**WORK ITEM**
When you reach the line containing "no Schatten or" in the entries below, start writing out each line exactly, and stop after the line containing "Low rainfall in".

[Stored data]
----------

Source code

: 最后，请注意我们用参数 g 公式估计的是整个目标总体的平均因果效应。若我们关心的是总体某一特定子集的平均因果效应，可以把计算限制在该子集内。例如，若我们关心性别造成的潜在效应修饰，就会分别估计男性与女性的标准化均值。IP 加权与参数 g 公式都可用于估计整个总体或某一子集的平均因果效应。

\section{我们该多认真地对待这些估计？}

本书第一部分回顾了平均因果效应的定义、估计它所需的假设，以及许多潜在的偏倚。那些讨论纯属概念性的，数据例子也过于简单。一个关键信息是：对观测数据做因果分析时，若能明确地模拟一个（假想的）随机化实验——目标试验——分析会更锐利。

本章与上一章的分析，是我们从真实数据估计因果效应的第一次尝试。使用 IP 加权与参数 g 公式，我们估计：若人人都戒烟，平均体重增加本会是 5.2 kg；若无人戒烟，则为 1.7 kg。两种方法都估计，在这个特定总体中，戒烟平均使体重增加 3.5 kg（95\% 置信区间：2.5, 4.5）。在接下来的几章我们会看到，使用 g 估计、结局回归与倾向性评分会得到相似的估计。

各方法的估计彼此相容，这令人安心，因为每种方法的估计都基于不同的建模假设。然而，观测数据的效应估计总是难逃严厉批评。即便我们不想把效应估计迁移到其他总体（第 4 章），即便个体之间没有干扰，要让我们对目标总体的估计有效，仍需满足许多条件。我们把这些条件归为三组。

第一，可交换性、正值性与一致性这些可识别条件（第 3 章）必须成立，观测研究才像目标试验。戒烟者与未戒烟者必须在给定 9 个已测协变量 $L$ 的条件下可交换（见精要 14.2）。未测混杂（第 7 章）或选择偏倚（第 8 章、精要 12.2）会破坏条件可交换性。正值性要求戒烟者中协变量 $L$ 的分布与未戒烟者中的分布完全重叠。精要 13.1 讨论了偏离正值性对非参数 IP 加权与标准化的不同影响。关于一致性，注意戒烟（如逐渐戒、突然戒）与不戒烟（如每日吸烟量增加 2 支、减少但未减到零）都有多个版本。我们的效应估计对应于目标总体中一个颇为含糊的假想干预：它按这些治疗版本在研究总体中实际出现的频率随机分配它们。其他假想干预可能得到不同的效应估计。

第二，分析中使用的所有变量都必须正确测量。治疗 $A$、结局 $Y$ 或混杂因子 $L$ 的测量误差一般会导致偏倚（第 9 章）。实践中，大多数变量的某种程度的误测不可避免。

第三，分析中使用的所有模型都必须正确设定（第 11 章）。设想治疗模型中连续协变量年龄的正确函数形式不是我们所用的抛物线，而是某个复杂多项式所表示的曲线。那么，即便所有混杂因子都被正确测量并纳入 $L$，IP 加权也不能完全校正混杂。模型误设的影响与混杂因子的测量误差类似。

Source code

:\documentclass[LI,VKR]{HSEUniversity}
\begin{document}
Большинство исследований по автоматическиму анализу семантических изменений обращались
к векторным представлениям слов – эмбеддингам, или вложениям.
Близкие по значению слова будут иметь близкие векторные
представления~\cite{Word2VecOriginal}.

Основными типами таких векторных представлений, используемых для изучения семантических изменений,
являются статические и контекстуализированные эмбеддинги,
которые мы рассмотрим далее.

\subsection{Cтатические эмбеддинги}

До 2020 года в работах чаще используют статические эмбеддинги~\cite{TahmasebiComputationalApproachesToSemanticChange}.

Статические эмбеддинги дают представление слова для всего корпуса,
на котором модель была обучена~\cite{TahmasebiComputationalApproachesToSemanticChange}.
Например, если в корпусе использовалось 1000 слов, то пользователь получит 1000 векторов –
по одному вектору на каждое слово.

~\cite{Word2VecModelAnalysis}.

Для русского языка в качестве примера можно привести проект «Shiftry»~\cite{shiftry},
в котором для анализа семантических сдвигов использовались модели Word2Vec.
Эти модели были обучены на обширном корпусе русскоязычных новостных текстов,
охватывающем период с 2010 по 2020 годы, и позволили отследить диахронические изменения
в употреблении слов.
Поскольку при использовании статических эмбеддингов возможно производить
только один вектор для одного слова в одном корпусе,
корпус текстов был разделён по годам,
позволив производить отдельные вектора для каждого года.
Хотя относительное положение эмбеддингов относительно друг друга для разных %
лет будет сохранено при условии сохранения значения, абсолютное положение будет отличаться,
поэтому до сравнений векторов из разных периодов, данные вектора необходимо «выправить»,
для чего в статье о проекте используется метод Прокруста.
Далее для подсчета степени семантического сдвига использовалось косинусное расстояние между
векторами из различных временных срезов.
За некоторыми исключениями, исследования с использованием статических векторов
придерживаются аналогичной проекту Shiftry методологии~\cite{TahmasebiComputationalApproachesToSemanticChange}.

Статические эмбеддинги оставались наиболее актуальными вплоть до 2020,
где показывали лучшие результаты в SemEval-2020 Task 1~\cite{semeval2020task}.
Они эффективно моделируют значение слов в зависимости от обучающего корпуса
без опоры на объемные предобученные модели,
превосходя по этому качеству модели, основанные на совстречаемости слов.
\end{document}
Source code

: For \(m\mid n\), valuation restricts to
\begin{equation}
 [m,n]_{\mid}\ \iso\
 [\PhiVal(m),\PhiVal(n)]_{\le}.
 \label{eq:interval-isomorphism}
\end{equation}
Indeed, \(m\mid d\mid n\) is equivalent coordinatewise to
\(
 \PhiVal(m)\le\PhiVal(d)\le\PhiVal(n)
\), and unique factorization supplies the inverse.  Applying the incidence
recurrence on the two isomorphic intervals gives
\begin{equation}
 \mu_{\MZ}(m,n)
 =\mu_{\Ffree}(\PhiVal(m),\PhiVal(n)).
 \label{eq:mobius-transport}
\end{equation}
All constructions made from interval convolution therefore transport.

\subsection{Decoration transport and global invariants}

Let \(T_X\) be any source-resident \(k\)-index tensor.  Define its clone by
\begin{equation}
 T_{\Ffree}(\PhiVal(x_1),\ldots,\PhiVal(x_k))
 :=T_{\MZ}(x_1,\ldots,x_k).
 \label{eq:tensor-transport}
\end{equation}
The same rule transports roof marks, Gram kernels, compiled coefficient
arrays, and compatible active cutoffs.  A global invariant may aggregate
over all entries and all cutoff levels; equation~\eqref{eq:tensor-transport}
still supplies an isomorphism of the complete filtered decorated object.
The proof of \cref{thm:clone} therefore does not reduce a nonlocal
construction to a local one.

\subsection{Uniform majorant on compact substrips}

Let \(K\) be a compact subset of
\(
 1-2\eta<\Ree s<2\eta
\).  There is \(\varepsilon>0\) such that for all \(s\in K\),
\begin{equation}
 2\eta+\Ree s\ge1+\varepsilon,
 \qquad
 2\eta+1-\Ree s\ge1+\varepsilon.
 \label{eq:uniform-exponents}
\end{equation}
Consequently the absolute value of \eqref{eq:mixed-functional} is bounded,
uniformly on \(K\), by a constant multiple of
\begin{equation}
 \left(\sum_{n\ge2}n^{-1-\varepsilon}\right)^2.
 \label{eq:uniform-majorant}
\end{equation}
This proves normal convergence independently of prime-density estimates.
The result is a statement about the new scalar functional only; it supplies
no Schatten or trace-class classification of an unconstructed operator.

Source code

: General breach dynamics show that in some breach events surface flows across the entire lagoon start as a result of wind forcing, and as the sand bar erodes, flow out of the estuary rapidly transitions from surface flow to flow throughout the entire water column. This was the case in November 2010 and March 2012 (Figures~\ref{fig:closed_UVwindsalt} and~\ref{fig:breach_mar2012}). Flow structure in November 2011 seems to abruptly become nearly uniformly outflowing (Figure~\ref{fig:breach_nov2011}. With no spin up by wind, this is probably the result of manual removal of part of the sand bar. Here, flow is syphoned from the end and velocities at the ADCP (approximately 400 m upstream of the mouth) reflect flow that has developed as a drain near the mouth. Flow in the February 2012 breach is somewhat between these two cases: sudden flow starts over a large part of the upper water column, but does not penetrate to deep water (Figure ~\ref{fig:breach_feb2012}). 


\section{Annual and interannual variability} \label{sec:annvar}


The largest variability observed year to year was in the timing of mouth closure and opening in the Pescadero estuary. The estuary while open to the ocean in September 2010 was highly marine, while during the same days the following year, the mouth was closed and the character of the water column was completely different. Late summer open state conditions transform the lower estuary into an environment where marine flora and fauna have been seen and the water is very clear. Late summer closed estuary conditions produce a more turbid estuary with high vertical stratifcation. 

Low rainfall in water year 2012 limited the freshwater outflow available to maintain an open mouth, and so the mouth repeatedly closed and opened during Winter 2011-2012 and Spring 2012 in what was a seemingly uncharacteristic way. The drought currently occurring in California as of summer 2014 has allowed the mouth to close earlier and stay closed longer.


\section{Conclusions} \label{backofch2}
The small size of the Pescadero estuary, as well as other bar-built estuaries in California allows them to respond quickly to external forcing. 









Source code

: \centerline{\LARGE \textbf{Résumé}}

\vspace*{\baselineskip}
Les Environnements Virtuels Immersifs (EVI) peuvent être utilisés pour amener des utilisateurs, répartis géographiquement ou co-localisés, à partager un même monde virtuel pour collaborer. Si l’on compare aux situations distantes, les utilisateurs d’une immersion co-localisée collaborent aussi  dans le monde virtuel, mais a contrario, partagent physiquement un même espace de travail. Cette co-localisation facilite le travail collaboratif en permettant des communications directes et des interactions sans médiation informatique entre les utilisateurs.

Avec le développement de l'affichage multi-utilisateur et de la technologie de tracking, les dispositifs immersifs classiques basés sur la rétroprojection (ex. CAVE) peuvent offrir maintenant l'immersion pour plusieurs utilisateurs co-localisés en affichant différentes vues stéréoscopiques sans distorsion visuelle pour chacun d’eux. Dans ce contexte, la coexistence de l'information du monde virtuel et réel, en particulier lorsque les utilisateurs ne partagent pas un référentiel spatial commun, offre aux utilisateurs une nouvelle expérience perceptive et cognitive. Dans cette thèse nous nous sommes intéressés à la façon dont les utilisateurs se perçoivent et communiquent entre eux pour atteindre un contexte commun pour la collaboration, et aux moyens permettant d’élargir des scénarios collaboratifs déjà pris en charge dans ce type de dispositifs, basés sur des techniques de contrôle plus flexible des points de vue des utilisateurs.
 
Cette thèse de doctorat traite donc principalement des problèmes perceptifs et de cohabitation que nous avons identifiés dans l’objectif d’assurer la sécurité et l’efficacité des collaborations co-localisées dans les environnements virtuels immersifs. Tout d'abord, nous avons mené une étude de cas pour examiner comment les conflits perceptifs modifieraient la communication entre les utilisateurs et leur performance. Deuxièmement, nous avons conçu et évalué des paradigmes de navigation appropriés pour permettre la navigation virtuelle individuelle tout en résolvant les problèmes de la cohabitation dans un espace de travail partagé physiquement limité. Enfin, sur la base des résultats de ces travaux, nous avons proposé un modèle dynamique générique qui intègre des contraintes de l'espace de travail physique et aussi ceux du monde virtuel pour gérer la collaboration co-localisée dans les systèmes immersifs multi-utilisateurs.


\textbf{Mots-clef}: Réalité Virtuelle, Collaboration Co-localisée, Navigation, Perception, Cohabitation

----------

**FINISHED TASK**
no Schatten or trace-class classification of an unconstructed operator.

Source code

: General breach dynamics show that in some breach events surface flows across the entire lagoon start as a result of wind forcing, and as the sand bar erodes, flow out of the estuary rapidly transitions from surface flow to flow throughout the entire water column. This was the case in November 2010 and March 2012 (Figures~\ref{fig:closed_UVwindsalt} and~\ref{fig:breach_mar2012}). Flow structure in November 2011 seems to abruptly become nearly uniformly outflowing (Figure~\ref{fig:breach_nov2011}. With no spin up by wind, this is probably the result of manual removal of part of the sand bar. Here, flow is syphoned from the end and velocities at the ADCP (approximately 400 m upstream of the mouth) reflect flow that has developed as a drain near the mouth. Flow in the February 2012 breach is somewhat between these two cases: sudden flow starts over a large part of the upper water column, but does not penetrate to deep water (Figure ~\ref{fig:breach_feb2012}). 


\section{Annual and interannual variability} \label{sec:annvar}


The largest variability observed year to year was in the timing of mouth closure and opening in the Pescadero estuary. The estuary while open to the ocean in September 2010 was highly marine, while during the same days the following year, the mouth was closed and the character of the water column was completely different. Late summer open state conditions transform the lower estuary into an environment where marine flora and fauna have been seen and the water is very clear. Late summer closed estuary conditions produce a more turbid estuary with high vertical stratifcation. 

Low rainfall in water year 2012 limited the freshwater outflow available to maintain an open mouth, and so the mouth repeatedly closed and opened during Winter 2011-2012 and Spring 2012 in what was a seemingly uncharacteristic way. The drought currently occurring in California as of summer 2014 has allowed the mouth to close earlier and stay closed longer.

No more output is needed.